Protokoll der Sitzung vom 28.04.2004

Jetzt könnte man denken, es gäbe das Risiko, dass gerade in Randgebieten zu den Benelux-Staaten vielleicht junge Ärztinnen und Ärzte dann eher ins Ausland gehen, um zügiger in Frankreich, Belgien, Holland oder Luxemburg diese Weiterbildung zur Fachärztin oder zum Facharzt für Allgemeinmedizin zu erreichen.

Ich sehe dieses Risiko für gering an, weil die Patienten sehr sensibel sind und schon differenzieren können, ob jemand eine Mindestweiterbildung nach Schema „F“ drei

Jahre hat oder die in Rheinland-Pfalz geltende fünfjährige optimale Weiterbildungszeit durchlaufen hat.

Vielen Dank.

(Beifall der CDU)

Das Wort hat Frau Abgeordnete Ebli.

(Pörksen, SPD: Jetzt brennt sie ein Feuerwerk ab!)

Herr Präsident, meine sehr geehrten Damen und Herren! Wir haben in Rheinland-Pfalz ein herausragendes Maß an hoch qualifizierten Ärztinnen und Ärzten. Darauf können wir stolz sein, weil diese Qualität des ärztlichen Berufsstandes genau die Basis ist, die wir für eine gute Versorgung unserer Patientinnen und Patienten brauchen.

Ich füge aus aktuellem Anlass hinzu: Sie ist auch eine Garantie für das von uns favorisierte Hausarztmodell.

Nun werden wir von der Kommission der Europäischen Union aufgefordert, unser Heilberufsgesetz entsprechend der EU-Richtlinien zu ändern. Natürlich müssen wir in Europa dazu kommen, Bildungs- und Weiterbildungsabschlüsse gegenseitig anzuerkennen.

Dem kommen wir mit der Änderung dieses Heilberufsgesetzes nach. Künftig werden Ärztinnen und Ärzte, die eine entsprechende Ausbildung in der Allgemeinmedizin hier oder in einem Mitgliedsstaat der EU oder eines anderen Vertragsstaates des europäischen Wirtschaftsraums absolviert haben, die Bezeichnung „Fachärztin oder Facharzt für Allgemeinmedizin“ führen.

Die Bezeichnung „praktische Ärztin“ oder „praktischer Arzt“, die bislang nach einer Weiterbildung von zwei Jahren geführt werden konnte, wird entfallen.

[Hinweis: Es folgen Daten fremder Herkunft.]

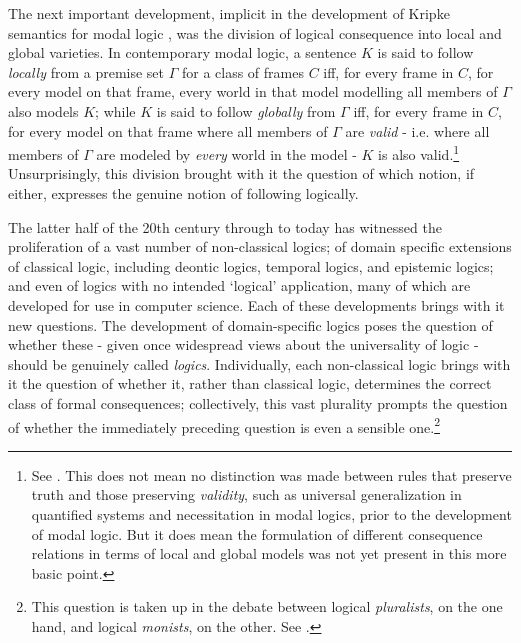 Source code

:	The next important development, implicit in the development of Kripke semantics for modal logic \cite{Kripke1963a} \cite{Kripke1965}, was the division \textit{}of logical consequence into local and global varieties. In contemporary modal logic, a sentence $K$ is said to follow \textit{locally} from a premise set $\Gamma$  for a class of frames $C$ iff, for every frame in $C$, for every model on that frame, every world in that model modelling all members of $\Gamma$ also models $K$; while $K$ is said to follow \textit{globally} from $\Gamma$ iff, for every frame in $C$, for every model on that frame where all members of $\Gamma$ are \textit{valid} - i.e. where all members of $\Gamma$ are modeled by \textit{every} world in the model - $K$ is also valid.\footnote{See \cite[21-23]{Fitting1998} \cite[31-32]{Blackburn2001}. This does not mean no distinction was made between rules that preserve truth and those preserving \textit{validity}, such as universal generalization in quantified systems and necessitation in modal logics, prior to the development of modal logic. But it does mean the formulation of different consequence relations in terms of local and global models was not yet present in this more basic point.} Unsurprisingly, this division brought with it the question of which notion, if either, expresses the genuine notion of following logically.
	
	The latter half of the 20th century through to today has witnessed the proliferation of a vast number of non-classical logics; of domain specific extensions of classical logic, including deontic logics, temporal logics, and epistemic logics; and even of logics with no intended `logical' application, many of which are developed for use in computer science. Each of these developments brings with it new questions. The development of domain-specific logics poses the question of whether these - given once widespread views about the universality of logic - should be genuinely called \textit{logics}. Individually, each non-classical logic brings with it the question of whether it, rather than classical logic, determines the correct class of formal consequences;  collectively, this vast plurality prompts the question of whether the immediately preceding question is even a sensible one.\footnote{This question is taken up in the debate between logical \textit{pluralists}, on the one hand, and logical \textit{monists}, on the other. See \cite{BeallRestall2006} \cite{Griffiths2013}.}
	
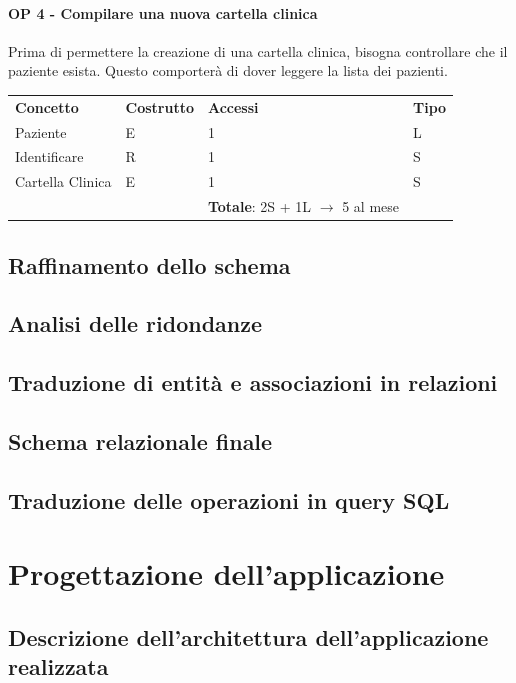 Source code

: \documentclass[a4paper, 12pt]{report}
\begin{document}
\subsubsection*{OP 4 - Compilare una nuova cartella clinica}
Prima di permettere la creazione di una cartella clinica, bisogna controllare che il paziente esista.
Questo comporterà di dover leggere la lista dei pazienti. \par
\bigskip
\noindent
\begin{tabularx}{\textwidth}{XlXl}
        \rowcolor{seaGreen}
        \textbf{Concetto} & \textbf{Costrutto} & \textbf{Accessi} & \textbf{Tipo} \\
        Paziente & E & 1 & L \\
        \hline
        Identificare & R & 1 & S \\
        \hline
        Cartella Clinica & E & 1 & S \\
        \rowcolor{seaGreen}
         &  & \textbf{Totale}: 2S + 1L $\rightarrow$ 5 al mese & \\
\end{tabularx}

\section{Raffinamento dello schema}

\section{Analisi delle ridondanze}

\section{Traduzione di entità e associazioni in relazioni}

\section{Schema relazionale finale}

\section{Traduzione delle operazioni in query SQL}

\chapter{Progettazione dell’applicazione}

\section{Descrizione dell’architettura dell’applicazione realizzata}
\end{document}
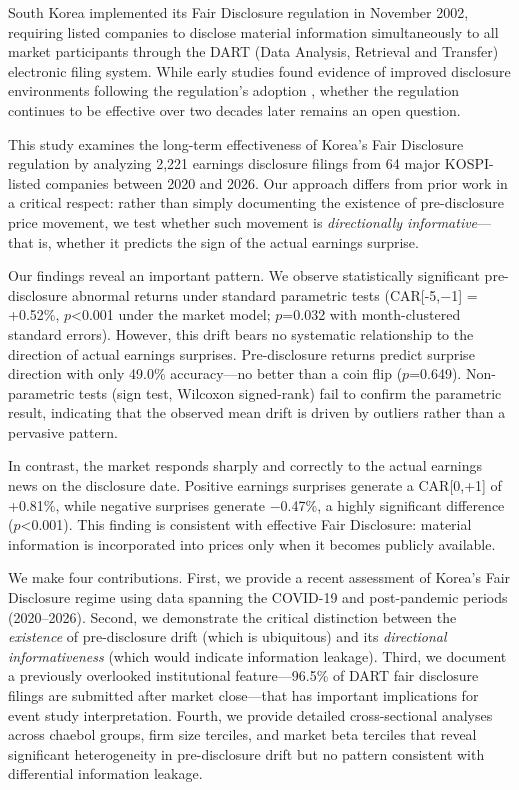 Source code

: \documentclass[review,authoryear]{elsarticle}
\begin{document}
South Korea implemented its Fair Disclosure regulation in November 2002, requiring listed companies to disclose material information simultaneously to all market participants through the DART (Data Analysis, Retrieval and Transfer) electronic filing system. While early studies found evidence of improved disclosure environments following the regulation's adoption \citep{yun2012fair, oh2017disclosure}, whether the regulation continues to be effective over two decades later remains an open question.

This study examines the long-term effectiveness of Korea's Fair Disclosure regulation by analyzing 2,221 earnings disclosure filings from 64 major KOSPI-listed companies between 2020 and 2026. Our approach differs from prior work in a critical respect: rather than simply documenting the existence of pre-disclosure price movement, we test whether such movement is \textit{directionally informative}---that is, whether it predicts the sign of the actual earnings surprise.

Our findings reveal an important pattern. We observe statistically significant pre-disclosure abnormal returns under standard parametric tests (CAR[-5,$-$1] = +0.52\%, $p$<0.001 under the market model; $p$=0.032 with month-clustered standard errors). However, this drift bears no systematic relationship to the direction of actual earnings surprises. Pre-disclosure returns predict surprise direction with only 49.0\% accuracy---no better than a coin flip ($p$=0.649). Non-parametric tests (sign test, Wilcoxon signed-rank) fail to confirm the parametric result, indicating that the observed mean drift is driven by outliers rather than a pervasive pattern.

In contrast, the market responds sharply and correctly to the actual earnings news on the disclosure date. Positive earnings surprises generate a CAR[0,+1] of +0.81\%, while negative surprises generate $-$0.47\%, a highly significant difference ($p$<0.001). This finding is consistent with effective Fair Disclosure: material information is incorporated into prices only when it becomes publicly available.

We make four contributions. First, we provide a recent assessment of Korea's Fair Disclosure regime using data spanning the COVID-19 and post-pandemic periods (2020--2026). Second, we demonstrate the critical distinction between the \textit{existence} of pre-disclosure drift (which is ubiquitous) and its \textit{directional informativeness} (which would indicate information leakage). Third, we document a previously overlooked institutional feature---96.5\% of DART fair disclosure filings are submitted after market close---that has important implications for event study interpretation. Fourth, we provide detailed cross-sectional analyses across chaebol groups, firm size terciles, and market beta terciles that reveal significant heterogeneity in pre-disclosure drift but no pattern consistent with differential information leakage.
\end{document}
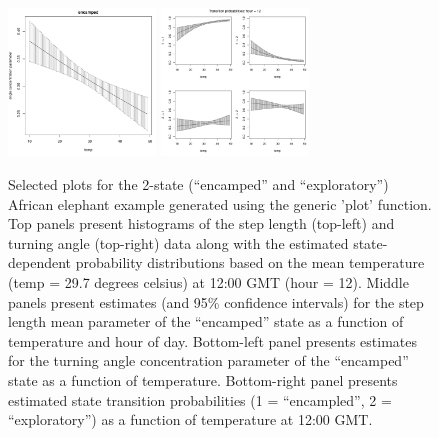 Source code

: \documentclass[12pt]{article}\usepackage[]{graphicx}\usepackage[]{color}
\begin{document}
\begin{figure}[htbp]
  \includegraphics[width=0.35\textwidth]{plot_elephantResults010.pdf}
  \includegraphics[width=0.35\textwidth]{plot_elephantResults013.pdf} \\
  \caption{Selected plots for the 2-state (``encamped'' and ``exploratory'') African elephant example generated using the generic 'plot' function. Top panels present histograms of the step length (top-left) and turning angle (top-right) data along with the estimated state-dependent probability distributions based on the mean temperature (temp = 29.7 degrees celsius) at 12:00 GMT (hour = 12). Middle panels present estimates (and 95\% confidence intervals) for the step length mean parameter of the ``encamped'' state as a function of temperature and hour of day.  Bottom-left panel presents estimates for the turning angle concentration parameter of the ``encamped'' state as a function of temperature.  Bottom-right panel presents estimated state transition probabilities (1 = ``encampled'', 2 = ``exploratory'') as a function of temperature at 12:00 GMT.}
  \label{fig:elephantResults2}
\end{figure}
\end{document}
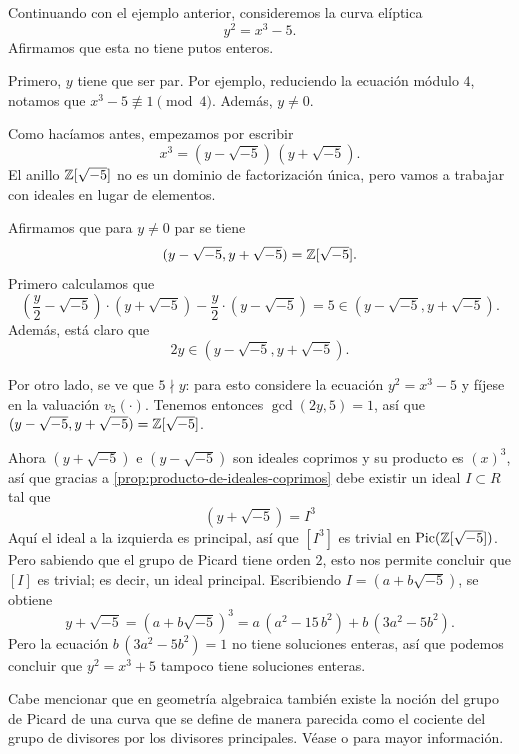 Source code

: \begin{ejemplo}
  Continuando con el ejemplo anterior, consideremos la curva elíptica
  $$y^2 = x^3 - 5.$$
  Afirmamos que esta no tiene putos enteros.

  Primero, $y$ tiene que ser par. Por ejemplo, reduciendo la ecuación módulo
  $4$, notamos que $x^3 - 5 \not\equiv 1 \pmod{4}$. Además, $y \ne 0$.

  Como hacíamos antes, empezamos por escribir
  $$x^3 = (y - \sqrt{-5})\,(y + \sqrt{-5}).$$
  El anillo $\mathbb{Z} [\sqrt{-5}]$ no es un dominio de factorización única,
  pero vamos a trabajar con ideales en lugar de elementos.

  Afirmamos que para $y \ne 0$ par se tiene
  $$(y - \sqrt{-5}, y + \sqrt{-5}) = \mathbb{Z} [\sqrt{-5}].$$
  Primero calculamos que
  \[ \left(\frac{y}{2} - \sqrt{-5}\right) \cdot (y + \sqrt{-5})
       - \frac{y}{2}\cdot (y - \sqrt{-5}) = 5
     \in (y - \sqrt{-5}, y + \sqrt{-5}). \]
  Además, está claro que
  $$2y \in (y - \sqrt{-5}, y + \sqrt{-5}).$$

  Por otro lado, se ve que $5 \nmid y$: para esto considere la ecuación
  $y^2 = x^3 - 5$ y fíjese en la valuación $v_5 (\cdot)$. Tenemos entonces
  $\gcd (2y, 5) = 1$, así que
  $(y - \sqrt{-5}, y + \sqrt{-5}) = \mathbb{Z} [\sqrt{-5}]$.

  Ahora $(y + \sqrt{-5})$ e $(y - \sqrt{-5})$ son ideales coprimos y su producto
  es $(x)^3$, así que gracias a \ref{prop:producto-de-ideales-coprimos} debe
  existir un ideal $I \subset R$ tal que
  $$(y + \sqrt{-5}) = I^3$$
  Aquí el ideal a la izquierda es principal, así que $[I^3]$ es trivial en
  $\operatorname{Pic} (\mathbb{Z} [\sqrt{-5}])$. Pero sabiendo que el grupo de Picard tiene orden
  $2$, esto nos permite concluir que $[I]$ es trivial; es decir, un ideal
  principal. Escribiendo $I = (a + b\sqrt{-5})$, se obtiene
  $$y + \sqrt{-5} = (a + b\sqrt{-5})^3 = a\,(a^2 - 15\,b^2) + b\,(3a^2 - 5b^2).$$
  Pero la ecuación $b\,(3a^2 - 5b^2) = 1$ no tiene soluciones enteras, así que
  podemos concluir que $y^2 = x^3 + 5$ tampoco tiene soluciones enteras.
\end{ejemplo}

Cabe mencionar que en geometría algebraica también existe la noción del grupo de
Picard de una curva que se define de manera parecida como el cociente del grupo
de divisores por los divisores principales. Véase
\cite[Chapter II]{Silverman-GTM106} o \cite{Lorenzini-1996} para mayor
información.


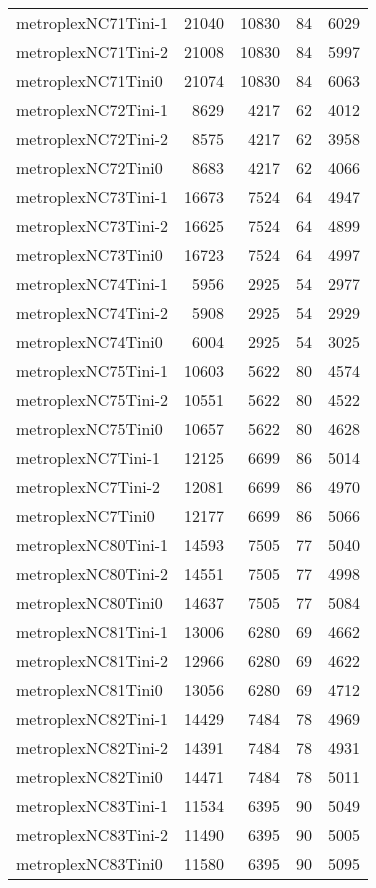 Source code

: \begin{longtable}{lrrrr}
metroplexNC71Tini-1 & 21040 & 10830 & 84 & 6029 \\
metroplexNC71Tini-2 & 21008 & 10830 & 84 & 5997 \\
metroplexNC71Tini0 & 21074 & 10830 & 84 & 6063 \\
metroplexNC72Tini-1 & 8629 & 4217 & 62 & 4012 \\
metroplexNC72Tini-2 & 8575 & 4217 & 62 & 3958 \\
metroplexNC72Tini0 & 8683 & 4217 & 62 & 4066 \\
metroplexNC73Tini-1 & 16673 & 7524 & 64 & 4947 \\
metroplexNC73Tini-2 & 16625 & 7524 & 64 & 4899 \\
metroplexNC73Tini0 & 16723 & 7524 & 64 & 4997 \\
metroplexNC74Tini-1 & 5956 & 2925 & 54 & 2977 \\
metroplexNC74Tini-2 & 5908 & 2925 & 54 & 2929 \\
metroplexNC74Tini0 & 6004 & 2925 & 54 & 3025 \\
metroplexNC75Tini-1 & 10603 & 5622 & 80 & 4574 \\
metroplexNC75Tini-2 & 10551 & 5622 & 80 & 4522 \\
metroplexNC75Tini0 & 10657 & 5622 & 80 & 4628 \\
metroplexNC7Tini-1 & 12125 & 6699 & 86 & 5014 \\
metroplexNC7Tini-2 & 12081 & 6699 & 86 & 4970 \\
metroplexNC7Tini0 & 12177 & 6699 & 86 & 5066 \\
metroplexNC80Tini-1 & 14593 & 7505 & 77 & 5040 \\
metroplexNC80Tini-2 & 14551 & 7505 & 77 & 4998 \\
metroplexNC80Tini0 & 14637 & 7505 & 77 & 5084 \\
metroplexNC81Tini-1 & 13006 & 6280 & 69 & 4662 \\
metroplexNC81Tini-2 & 12966 & 6280 & 69 & 4622 \\
metroplexNC81Tini0 & 13056 & 6280 & 69 & 4712 \\
metroplexNC82Tini-1 & 14429 & 7484 & 78 & 4969 \\
metroplexNC82Tini-2 & 14391 & 7484 & 78 & 4931 \\
metroplexNC82Tini0 & 14471 & 7484 & 78 & 5011 \\
metroplexNC83Tini-1 & 11534 & 6395 & 90 & 5049 \\
metroplexNC83Tini-2 & 11490 & 6395 & 90 & 5005 \\
metroplexNC83Tini0 & 11580 & 6395 & 90 & 5095 \\

\end{longtable}

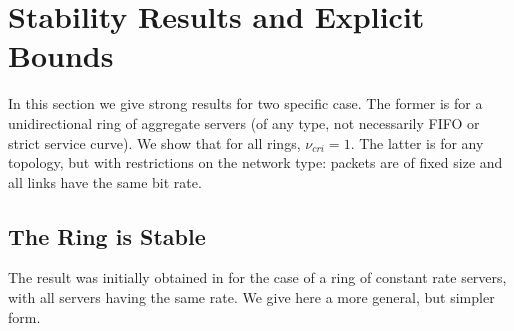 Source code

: \section{Stability Results and Explicit Bounds}

In this section we give strong results for two specific case. The
former is for a unidirectional ring of aggregate servers (of any
type, not necessarily FIFO or strict service curve). We show that
for all rings, $\nu_{cri}=1$. The latter is for any topology, but
with restrictions on the network type: packets are of fixed size
and all links have the same bit rate.

\subsection{The Ring is Stable}
   The result was
initially obtained in \cite{tg96} for the case of a ring of
constant rate servers, with all servers having the same rate. We
give here a more general, but simpler form.

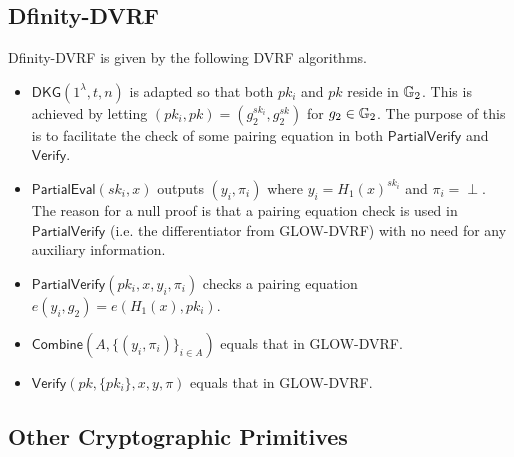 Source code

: \subsection{Dfinity-DVRF}
\label{appendix:dfinity-dvrf}
Dfinity-DVRF is given by the following DVRF algorithms.
\begin{itemize}
\item $\mathsf{DKG}(1^\lambda, t, n)$ is adapted so that both $pk_i$ and $pk$ reside in $\mathbb{G}_2$. This is achieved by letting $(pk_i, pk) = (g_2^{sk_i}, g_2^{sk})$ for $g_2 \in \mathbb{G}_2$. The purpose of this is to facilitate the check of some pairing equation in both $\mathsf{PartialVerify}$ and $\mathsf{Verify}$.
\item $\mathsf{PartialEval}(sk_i, x)$ outputs $(y_i, \pi_i)$ where $y_i = H_1(x)^{sk_i}$ and $\pi_i = \text{$\perp$}$. The reason for a null proof is that a pairing equation check is used in $\mathsf{PartialVerify}$ (i.e. the differentiator from GLOW-DVRF) with no need for any auxiliary information.
\item $\mathsf{PartialVerify}(pk_i, x, y_i, \pi_i)$ checks a pairing equation $e(y_i, g_2) = e(H_1(x), pk_i)$.
\item $\mathsf{Combine}(A, \{(y_i, \pi_i)\}_{i \in A})$ equals that in GLOW-DVRF.
\item $\mathsf{Verify}(pk, \{pk_i\}, x, y, \pi)$ equals that in GLOW-DVRF.
\end{itemize}

\subsection{Other Cryptographic Primitives}


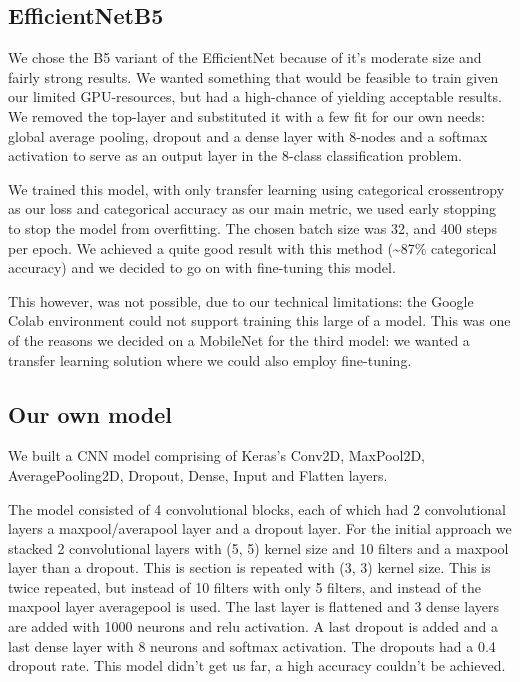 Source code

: \documentclass[twocolumn]{article}
\begin{document}
	\subsection{EfficientNetB5}
	
	We chose the B5 variant of the EfficientNet because of it's moderate size and fairly strong results. We wanted something that would be feasible to train given our limited GPU-resources, but had a high-chance of yielding acceptable results. We removed the top-layer and substituted it with a few fit for our own needs: global average pooling, dropout and a dense layer with 8-nodes and a softmax activation to serve as an output layer in the 8-class classification problem.
	
	We trained this model, with only transfer learning using categorical crossentropy as our loss and categorical accuracy as our main metric, we used early stopping to stop the model from overfitting. The chosen batch size was 32, and 400 steps per epoch. We achieved a quite good result with this method (\textasciitilde87\% categorical accuracy) and we decided to go on with fine-tuning this model. 
	
	This however, was not possible, due to our technical limitations: the Google Colab environment could not support training this large of a model. This was one of the reasons we decided on a MobileNet for the third model: we wanted a transfer learning solution where we could also employ fine-tuning. 
	
	\subsection{Our own model}
	We built a CNN model comprising of Keras's Conv2D, MaxPool2D, AveragePooling2D, Dropout, Dense, Input and Flatten layers.
	
	The model consisted of 4 convolutional blocks, each of which had 2 convolutional layers a maxpool/averapool layer and a dropout layer.
	For the initial approach we stacked 2 convolutional layers with (5, 5) kernel size and 10 filters and a maxpool layer than a dropout. This is section is repeated with (3, 3) kernel size. This is twice repeated, but instead of 10 filters with only 5 filters, and instead of the maxpool layer averagepool is used. The last layer is flattened and 3 dense layers are added with 1000 neurons and relu activation. A last dropout is added and a last dense layer with 8 neurons and softmax activation.
	The dropouts had a 0.4 dropout rate.
	This model didn't get us far, a high accuracy couldn't be achieved.
	
\end{document}
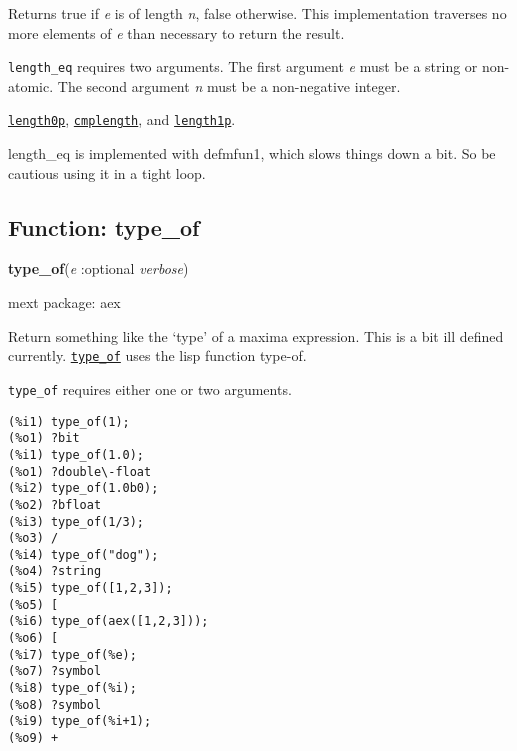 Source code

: \documentclass[]{article}
\begin{document}
\vspace{5 pt}
Returns true if {\it e} is of length {\it n}, false otherwise. This implementation traverses no more elements of {\it e} than necessary to return the result. 

\vspace{5 pt}

   {\tt length\_eq} requires two arguments.
    The first argument {\it e} must be a string or non-atomic.
    The second argument {\it n} must be a non-negative integer.


\vspace{5 pt}


  \hyperlink{length0p}{{\tt length0p}}, \hyperlink{cmplength}{{\tt cmplength}}, and \hyperlink{length1p}{{\tt length1p}}.

\vspace{5 pt}


length\_eq is implemented with defmfun1, which slows things down a bit. So be cautious using it in a tight loop. 

\vspace{5 pt}


\subsection{Function: type\_of\label{sec:type_of}}
\hypertarget{type_of}{}
{\bf type\_of}({\it e} :optional {\it verbose})


\noindent mext package: aex



\vspace{5 pt}
Return something like the `type' of a maxima expression. This is a bit ill defined currently. \hyperlink{type_of}{{\tt type\_of}} uses the lisp function type-of. 

\vspace{5 pt}

   {\tt type\_of} requires either one or two arguments.


\vspace{5 pt}


\begin{Verbatim}[frame=single]
(%i1) type_of(1);
(%o1) ?bit
(%i1) type_of(1.0);
(%o1) ?double\-float
(%i2) type_of(1.0b0);
(%o2) ?bfloat
(%i3) type_of(1/3);
(%o3) /
(%i4) type_of("dog");
(%o4) ?string
(%i5) type_of([1,2,3]);
(%o5) [
(%i6) type_of(aex([1,2,3]));
(%o6) [
(%i7) type_of(%e);
(%o7) ?symbol
(%i8) type_of(%i);
(%o8) ?symbol
(%i9) type_of(%i+1);
(%o9) +
\end{Verbatim}
\end{document}
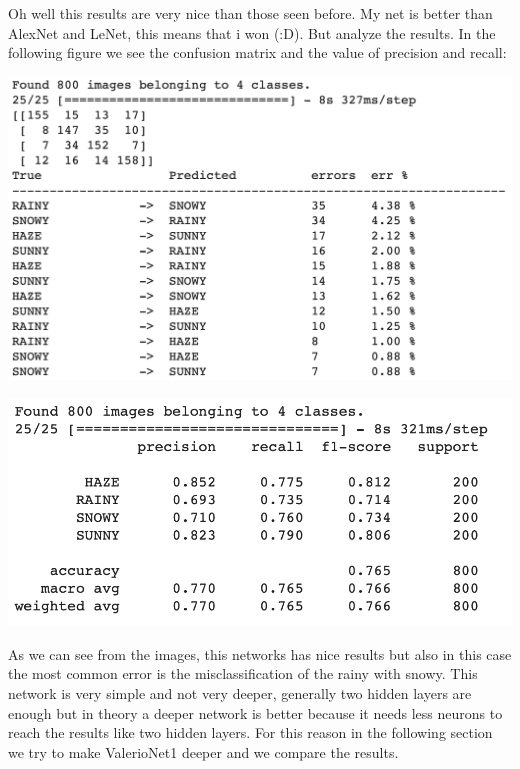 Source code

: \documentclass[12pt]{article}
\begin{document}
Oh well this results are very nice than those seen before. My net is better than AlexNet and LeNet, this means that i won (:D). But analyze the results. In the following figure we see the confusion matrix and the value of precision and recall:\newline \newline
\begin{minipage}[c]{.5\textwidth}
   \centering
   \includegraphics[width=\textwidth]{pic1}
\end{minipage}
\hspace{1em}
\begin{minipage}[c]{.5\textwidth}
   \centering
   \includegraphics[width=\textwidth]{pic2.png}
\end{minipage}

\bigskip
As we can see from the images, this networks has nice results but also in this case the most common error is the misclassification of the rainy with snowy. This network is very simple and not very deeper, generally two hidden layers are enough but in theory a deeper network is better because it needs less neurons to reach the results like two hidden layers. For this reason in the following section we try to make ValerioNet1 deeper and we compare the results.
\end{document}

Für die Bezeichnung „Fachärztin oder Facharzt für Allgemeinmedizin“ war bei uns bisher eine fünfjährige Weiterbildung erforderlich. Dies wird künftig nach drei Jahren möglich sein.

Meine Damen und Herren, dies verdeutlicht noch einmal, dass wir mit unseren Ansprüchen und Anforderungen an den medizinischen Berufsstand über dem europäischen Durchschnitt lagen. Ich will aber auch nicht verhehlen, dass dies durchaus auch mit einer historischen Entwicklung und mit einer gewissen Traditionspflege verbunden ist. Wir müssen in diesem Zusammenhang auch den starken Einfluss der Kammern berücksichtigen, die in diesem Gesetz noch zusätzlich gestärkt werden.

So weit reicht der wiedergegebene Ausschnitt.